Il Comune di Roma vieta anche quest’anno l’uso di fuochi d’artificio, petardi, botti, razzi e altri simili “artifici pirotecnici” per i festeggiamenti del Capodanno.

La misura vuole garantire la sicurezza urbana, l’incolumità fisica delle persone e degli animali, la tutela del patrimonio culturale e ambientale della città”.

Il divieto, stabilito con Ordinanza del Sindaco n. 188 del 30 dicembre, sarà in vigore dalle ore 00:01 del 31 dicembre 2025 alle ore 24 del 6 gennaio 2026.

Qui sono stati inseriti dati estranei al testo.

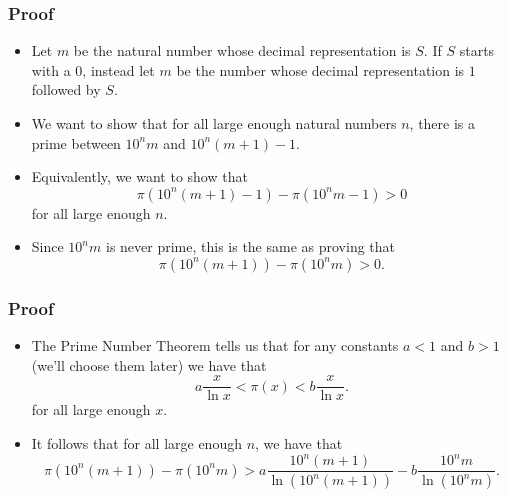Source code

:\documentclass{beamer}
\begin{document}
\begin{frame}
    \frametitle{Proof}

    \begin{itemize}
        \item Let $m$ be the natural number whose decimal representation is $S$. If $S$ starts with a $0$, instead let $m$ be the number whose decimal representation is $1$ followed by $S$. \pause
        \item We want to show that for all large enough natural numbers $n$, there is a prime between $10^n m$ and $10^{n} (m + 1) - 1$. \pause
        \item Equivalently, we want to show that
        \[
            \pi\left( 10^{n} (m + 1) - 1\right) - \pi\left( 10^n m - 1 \right) > 0
        \]
        for all large enough $n$. \pause
        \item Since $10^n m$ is never prime, this is the same as proving that
        \[
            \pi\left( 10^{n} (m + 1) \right) - \pi\left( 10^n m \right) > 0.
        \]
    \end{itemize}

\end{frame}

\begin{frame}
    \frametitle{Proof}

    \begin{itemize}
        \item The Prime Number Theorem tells us that for any constants $a < 1$ and $b > 1$ (we'll choose them later) we have that
        \[
            a \frac{x}{\ln x} < \pi(x) < b \frac{x}{\ln x}.
        \]
        for all large enough $x$.
        \pause
        \item It follows that for all large enough $n$, we have that
        \[
            \pi\left( 10^{n} (m + 1) \right) - \pi\left( 10^n m \right) > a \frac{10^{n} (m + 1)}{\ln\left( 10^{n} (m + 1) \right)} - b \frac{10^n m}{\ln\left( 10^n m \right)}.
        \]
    \end{itemize}
\end{frame}
\end{document}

Resta consentito l’uso di fontane, bengala, bottigliette a strappo lancia coriandoli, fontane per torte, bacchette scintillanti e simili, trottole, girandole e palline luminose e di tutti i materiali espressamente consentiti dal D. Lgs. 29 luglio 2015 n.123.

Se si dovesse trasgredire a quanto stabilito dall’ordinanza si rischierà una multa/sanzione amministrativa da 25 a 500 euro oltre al sequestro amministrativo del materiale.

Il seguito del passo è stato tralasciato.